安静?
两个人心中也是充满了疑惑,可却实在是看不出什么来,只能暂且作罢先行回到客栈。
不过那老婆婆让他们晚上别出门,大概率是因为晚上会有什么事情发生,他们便在此静候几天便是。
等到他们回到房间,龙昭明却不在,只在桌上留了张纸条,原来是当地县令听到消息,急匆匆的赶来想宴请这位王爷,龙昭明百般推拒不成,只能带着人赴宴了。
明月垂眼冷声道:“这县令消息倒是灵通。”
他其实知道这些地方官最喜欢做的就是巴结上级,偶尔还会搞些明令禁止的玩意。
不过只要无伤大雅,他也不会拦得很严,否则物极必反。
十七在一旁笑道,也察觉到了明月的心情似乎不好,宽慰他道:“地方官不都这样,我们等殿下回来商议一下吧。”
直到他们都洗漱完过了很久,龙昭明才带着浑身酒气回来。
萧墨文将他扶回房间,十七嗅到了酒味跟了过来:“萧大哥,殿下怎么喝得这么多?”
听到十七这么问,萧墨文的脸色算不上好,闷着嗓子说道:“被那个县令大人灌得。”
明月跟在十七身后也进来了,看到冲天酒气的龙昭明忍不住皱了皱眉。
“那殿下……”
“若有什么事情,明日再谈吧,殿下现在醉的不省人事,估摸着也是讲不清醒,我先给殿下收拾一下,你们早些回去。”

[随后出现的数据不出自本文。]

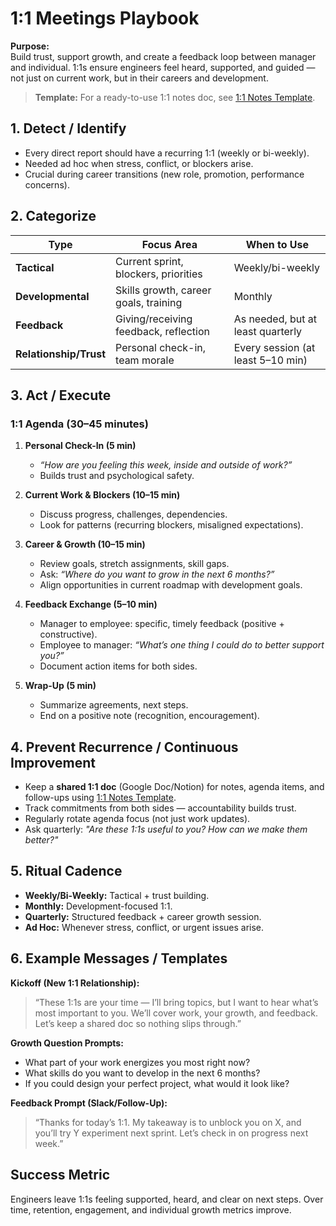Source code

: # 1:1 Meetings Playbook

**Purpose:**  
Build trust, support growth, and create a feedback loop between manager and individual. 1:1s ensure engineers feel heard, supported, and guided — not just on current work, but in their careers and development.


> **Template:** For a ready-to-use 1:1 notes doc, see [1:1 Notes Template](./1-on-1-template.md).


## 1. Detect / Identify
- Every direct report should have a recurring 1:1 (weekly or bi-weekly).  
- Needed ad hoc when stress, conflict, or blockers arise.  
- Crucial during career transitions (new role, promotion, performance concerns).  


## 2. Categorize
| Type                  | Focus Area                          | When to Use |
|--|-|-|
| **Tactical**          | Current sprint, blockers, priorities | Weekly/bi-weekly |
| **Developmental**     | Skills growth, career goals, training | Monthly |
| **Feedback**          | Giving/receiving feedback, reflection | As needed, but at least quarterly |
| **Relationship/Trust**| Personal check-in, team morale       | Every session (at least 5–10 min) |


## 3. Act / Execute
### **1:1 Agenda (30–45 minutes)**
1. **Personal Check-In (5 min)**  
   - *“How are you feeling this week, inside and outside of work?”*  
   - Builds trust and psychological safety.  

2. **Current Work & Blockers (10–15 min)**  
   - Discuss progress, challenges, dependencies.  
   - Look for patterns (recurring blockers, misaligned expectations).  

3. **Career & Growth (10–15 min)**  
   - Review goals, stretch assignments, skill gaps.  
   - Ask: *“Where do you want to grow in the next 6 months?”*  
   - Align opportunities in current roadmap with development goals.  

4. **Feedback Exchange (5–10 min)**  
   - Manager to employee: specific, timely feedback (positive + constructive).  
   - Employee to manager: *“What’s one thing I could do to better support you?”*  
   - Document action items for both sides.  

5. **Wrap-Up (5 min)**  
   - Summarize agreements, next steps.  
   - End on a positive note (recognition, encouragement).  


## 4. Prevent Recurrence / Continuous Improvement
- Keep a **shared 1:1 doc** (Google Doc/Notion) for notes, agenda items, and follow-ups using [1:1 Notes Template](./1-on-1-template.md).  
- Track commitments from both sides — accountability builds trust.  
- Regularly rotate agenda focus (not just work updates).  
- Ask quarterly: *"Are these 1:1s useful to you? How can we make them better?"*  


## 5. Ritual Cadence
- **Weekly/Bi-Weekly:** Tactical + trust building.  
- **Monthly:** Development-focused 1:1.  
- **Quarterly:** Structured feedback + career growth session.  
- **Ad Hoc:** Whenever stress, conflict, or urgent issues arise.  


## 6. Example Messages / Templates
**Kickoff (New 1:1 Relationship):**  
> “These 1:1s are your time — I’ll bring topics, but I want to hear what’s most important to you. We’ll cover work, your growth, and feedback. Let’s keep a shared doc so nothing slips through.”  

**Growth Question Prompts:**  
- What part of your work energizes you most right now?  
- What skills do you want to develop in the next 6 months?  
- If you could design your perfect project, what would it look like?  

**Feedback Prompt (Slack/Follow-Up):**  
> “Thanks for today’s 1:1. My takeaway is to unblock you on X, and you’ll try Y experiment next sprint. Let’s check in on progress next week.”  


## Success Metric
Engineers leave 1:1s feeling supported, heard, and clear on next steps. Over time, retention, engagement, and individual growth metrics improve.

萧墨文赶人的态度很明显,十七和明月顿了顿话头,没再多言,转身离开了。
回到自己的房间门口,十七打了个哈欠:“月哥,我先去休息了。”
明月点点头,看着十七进了房间关上门,影影绰绰的只能看到一道正在脱衣服的身影,他的喉头上下滚动了一下,定定的看了许久,才转身回到自己房间。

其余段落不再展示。